What you are asked to do: Given the entries below, copy each of them out exactly.

Data section:
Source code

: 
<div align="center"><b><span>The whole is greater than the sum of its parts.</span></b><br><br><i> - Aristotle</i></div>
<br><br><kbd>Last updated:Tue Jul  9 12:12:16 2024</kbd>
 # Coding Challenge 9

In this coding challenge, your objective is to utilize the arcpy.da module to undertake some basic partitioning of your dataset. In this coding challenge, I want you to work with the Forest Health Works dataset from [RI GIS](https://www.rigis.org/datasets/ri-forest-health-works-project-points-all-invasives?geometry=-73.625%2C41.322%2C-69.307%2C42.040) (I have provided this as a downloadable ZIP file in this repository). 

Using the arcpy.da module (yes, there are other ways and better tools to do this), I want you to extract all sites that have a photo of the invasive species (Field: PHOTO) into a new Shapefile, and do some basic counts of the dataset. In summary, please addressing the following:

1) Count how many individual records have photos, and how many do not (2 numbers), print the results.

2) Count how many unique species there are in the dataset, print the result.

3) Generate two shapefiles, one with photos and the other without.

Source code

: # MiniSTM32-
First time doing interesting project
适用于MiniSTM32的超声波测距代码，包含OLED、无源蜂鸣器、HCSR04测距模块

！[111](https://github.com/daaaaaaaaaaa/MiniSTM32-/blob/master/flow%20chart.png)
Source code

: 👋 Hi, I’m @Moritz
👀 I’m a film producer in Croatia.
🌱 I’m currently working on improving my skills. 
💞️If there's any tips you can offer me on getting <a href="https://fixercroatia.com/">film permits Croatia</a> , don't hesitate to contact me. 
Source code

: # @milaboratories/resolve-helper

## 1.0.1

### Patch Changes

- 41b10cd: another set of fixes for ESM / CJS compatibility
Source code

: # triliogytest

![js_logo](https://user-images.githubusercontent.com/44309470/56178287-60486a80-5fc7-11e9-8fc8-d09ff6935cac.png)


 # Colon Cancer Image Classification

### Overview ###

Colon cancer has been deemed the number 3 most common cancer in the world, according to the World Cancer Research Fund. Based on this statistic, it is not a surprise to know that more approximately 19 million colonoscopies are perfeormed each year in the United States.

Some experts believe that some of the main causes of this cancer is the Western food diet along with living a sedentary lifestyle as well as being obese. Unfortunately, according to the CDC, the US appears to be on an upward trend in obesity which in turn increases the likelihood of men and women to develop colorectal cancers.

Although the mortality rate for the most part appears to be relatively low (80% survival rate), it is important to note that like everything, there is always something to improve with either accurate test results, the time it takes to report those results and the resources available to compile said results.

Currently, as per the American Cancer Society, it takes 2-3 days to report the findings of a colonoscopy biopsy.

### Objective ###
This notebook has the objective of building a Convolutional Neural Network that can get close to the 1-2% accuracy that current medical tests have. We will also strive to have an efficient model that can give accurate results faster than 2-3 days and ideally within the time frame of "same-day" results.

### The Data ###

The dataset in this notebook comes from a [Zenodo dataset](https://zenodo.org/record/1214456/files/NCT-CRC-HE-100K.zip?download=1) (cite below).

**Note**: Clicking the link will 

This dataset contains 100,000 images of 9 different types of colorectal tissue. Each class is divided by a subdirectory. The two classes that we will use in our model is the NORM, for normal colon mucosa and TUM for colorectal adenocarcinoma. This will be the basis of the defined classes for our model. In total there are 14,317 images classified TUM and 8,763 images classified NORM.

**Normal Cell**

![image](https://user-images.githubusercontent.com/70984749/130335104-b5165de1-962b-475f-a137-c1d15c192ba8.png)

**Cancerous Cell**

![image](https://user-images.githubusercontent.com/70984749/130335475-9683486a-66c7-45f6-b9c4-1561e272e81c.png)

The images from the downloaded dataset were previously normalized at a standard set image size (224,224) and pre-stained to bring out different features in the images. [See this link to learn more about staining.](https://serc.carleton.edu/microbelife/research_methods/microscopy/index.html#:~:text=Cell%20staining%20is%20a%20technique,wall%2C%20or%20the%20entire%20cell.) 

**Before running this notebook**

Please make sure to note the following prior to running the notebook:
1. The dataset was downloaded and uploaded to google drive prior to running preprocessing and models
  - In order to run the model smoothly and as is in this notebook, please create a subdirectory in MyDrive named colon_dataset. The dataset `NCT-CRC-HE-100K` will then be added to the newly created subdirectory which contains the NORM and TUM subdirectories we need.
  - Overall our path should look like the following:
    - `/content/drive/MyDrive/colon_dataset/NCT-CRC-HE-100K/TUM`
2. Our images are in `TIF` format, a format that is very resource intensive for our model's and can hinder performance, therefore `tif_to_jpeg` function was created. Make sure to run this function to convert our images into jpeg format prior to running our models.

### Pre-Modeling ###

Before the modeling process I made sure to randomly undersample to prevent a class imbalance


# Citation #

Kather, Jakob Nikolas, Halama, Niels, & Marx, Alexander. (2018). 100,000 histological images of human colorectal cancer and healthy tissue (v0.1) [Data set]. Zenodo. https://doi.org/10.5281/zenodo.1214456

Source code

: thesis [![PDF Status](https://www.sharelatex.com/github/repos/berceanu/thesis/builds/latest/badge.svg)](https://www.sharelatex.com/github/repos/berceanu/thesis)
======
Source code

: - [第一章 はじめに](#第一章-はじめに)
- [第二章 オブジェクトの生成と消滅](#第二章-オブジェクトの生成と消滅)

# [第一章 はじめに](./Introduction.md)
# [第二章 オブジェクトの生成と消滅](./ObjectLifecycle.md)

Result below:
Source code

: 
<div align="center"><b><span>The whole is greater than the sum of its parts.</span></b><br><br><i> - Aristotle</i></div>
<br><br><kbd>Last updated:Tue Jul  9 12:12:16 2024</kbd>
 # Coding Challenge 9

In this coding challenge, your objective is to utilize the arcpy.da module to undertake some basic partitioning of your dataset. In this coding challenge, I want you to work with the Forest Health Works dataset from [RI GIS](https://www.rigis.org/datasets/ri-forest-health-works-project-points-all-invasives?geometry=-73.625%2C41.322%2C-69.307%2C42.040) (I have provided this as a downloadable ZIP file in this repository). 

Using the arcpy.da module (yes, there are other ways and better tools to do this), I want you to extract all sites that have a photo of the invasive species (Field: PHOTO) into a new Shapefile, and do some basic counts of the dataset. In summary, please addressing the following:

1) Count how many individual records have photos, and how many do not (2 numbers), print the results.

2) Count how many unique species there are in the dataset, print the result.

3) Generate two shapefiles, one with photos and the other without.

Source code

: # MiniSTM32-
First time doing interesting project
适用于MiniSTM32的超声波测距代码，包含OLED、无源蜂鸣器、HCSR04测距模块

！[111](https://github.com/daaaaaaaaaaa/MiniSTM32-/blob/master/flow%20chart.png)
Source code

: 👋 Hi, I’m @Moritz
👀 I’m a film producer in Croatia.
🌱 I’m currently working on improving my skills. 
💞️If there's any tips you can offer me on getting <a href="https://fixercroatia.com/">film permits Croatia</a> , don't hesitate to contact me. 
Source code

: # @milaboratories/resolve-helper

## 1.0.1

### Patch Changes

- 41b10cd: another set of fixes for ESM / CJS compatibility
Source code

: # triliogytest

![js_logo](https://user-images.githubusercontent.com/44309470/56178287-60486a80-5fc7-11e9-8fc8-d09ff6935cac.png)


 # Colon Cancer Image Classification

### Overview ###

Colon cancer has been deemed the number 3 most common cancer in the world, according to the World Cancer Research Fund. Based on this statistic, it is not a surprise to know that more approximately 19 million colonoscopies are perfeormed each year in the United States.

Some experts believe that some of the main causes of this cancer is the Western food diet along with living a sedentary lifestyle as well as being obese. Unfortunately, according to the CDC, the US appears to be on an upward trend in obesity which in turn increases the likelihood of men and women to develop colorectal cancers.

Although the mortality rate for the most part appears to be relatively low (80% survival rate), it is important to note that like everything, there is always something to improve with either accurate test results, the time it takes to report those results and the resources available to compile said results.

Currently, as per the American Cancer Society, it takes 2-3 days to report the findings of a colonoscopy biopsy.

### Objective ###
This notebook has the objective of building a Convolutional Neural Network that can get close to the 1-2% accuracy that current medical tests have. We will also strive to have an efficient model that can give accurate results faster than 2-3 days and ideally within the time frame of "same-day" results.

### The Data ###

The dataset in this notebook comes from a [Zenodo dataset](https://zenodo.org/record/1214456/files/NCT-CRC-HE-100K.zip?download=1) (cite below).

**Note**: Clicking the link will 

This dataset contains 100,000 images of 9 different types of colorectal tissue. Each class is divided by a subdirectory. The two classes that we will use in our model is the NORM, for normal colon mucosa and TUM for colorectal adenocarcinoma. This will be the basis of the defined classes for our model. In total there are 14,317 images classified TUM and 8,763 images classified NORM.

**Normal Cell**

![image](https://user-images.githubusercontent.com/70984749/130335104-b5165de1-962b-475f-a137-c1d15c192ba8.png)

**Cancerous Cell**

![image](https://user-images.githubusercontent.com/70984749/130335475-9683486a-66c7-45f6-b9c4-1561e272e81c.png)

The images from the downloaded dataset were previously normalized at a standard set image size (224,224) and pre-stained to bring out different features in the images. [See this link to learn more about staining.](https://serc.carleton.edu/microbelife/research_methods/microscopy/index.html#:~:text=Cell%20staining%20is%20a%20technique,wall%2C%20or%20the%20entire%20cell.) 

**Before running this notebook**

Please make sure to note the following prior to running the notebook:
1. The dataset was downloaded and uploaded to google drive prior to running preprocessing and models
  - In order to run the model smoothly and as is in this notebook, please create a subdirectory in MyDrive named colon_dataset. The dataset `NCT-CRC-HE-100K` will then be added to the newly created subdirectory which contains the NORM and TUM subdirectories we need.
  - Overall our path should look like the following:
    - `/content/drive/MyDrive/colon_dataset/NCT-CRC-HE-100K/TUM`
2. Our images are in `TIF` format, a format that is very resource intensive for our model's and can hinder performance, therefore `tif_to_jpeg` function was created. Make sure to run this function to convert our images into jpeg format prior to running our models.

### Pre-Modeling ###

Before the modeling process I made sure to randomly undersample to prevent a class imbalance


# Citation #

Kather, Jakob Nikolas, Halama, Niels, & Marx, Alexander. (2018). 100,000 histological images of human colorectal cancer and healthy tissue (v0.1) [Data set]. Zenodo. https://doi.org/10.5281/zenodo.1214456

Source code

: thesis [![PDF Status](https://www.sharelatex.com/github/repos/berceanu/thesis/builds/latest/badge.svg)](https://www.sharelatex.com/github/repos/berceanu/thesis)
======
Source code

: - [第一章 はじめに](#第一章-はじめに)
- [第二章 オブジェクトの生成と消滅](#第二章-オブジェクトの生成と消滅)

# [第一章 はじめに](./Introduction.md)
# [第二章 オブジェクトの生成と消滅](./ObjectLifecycle.md)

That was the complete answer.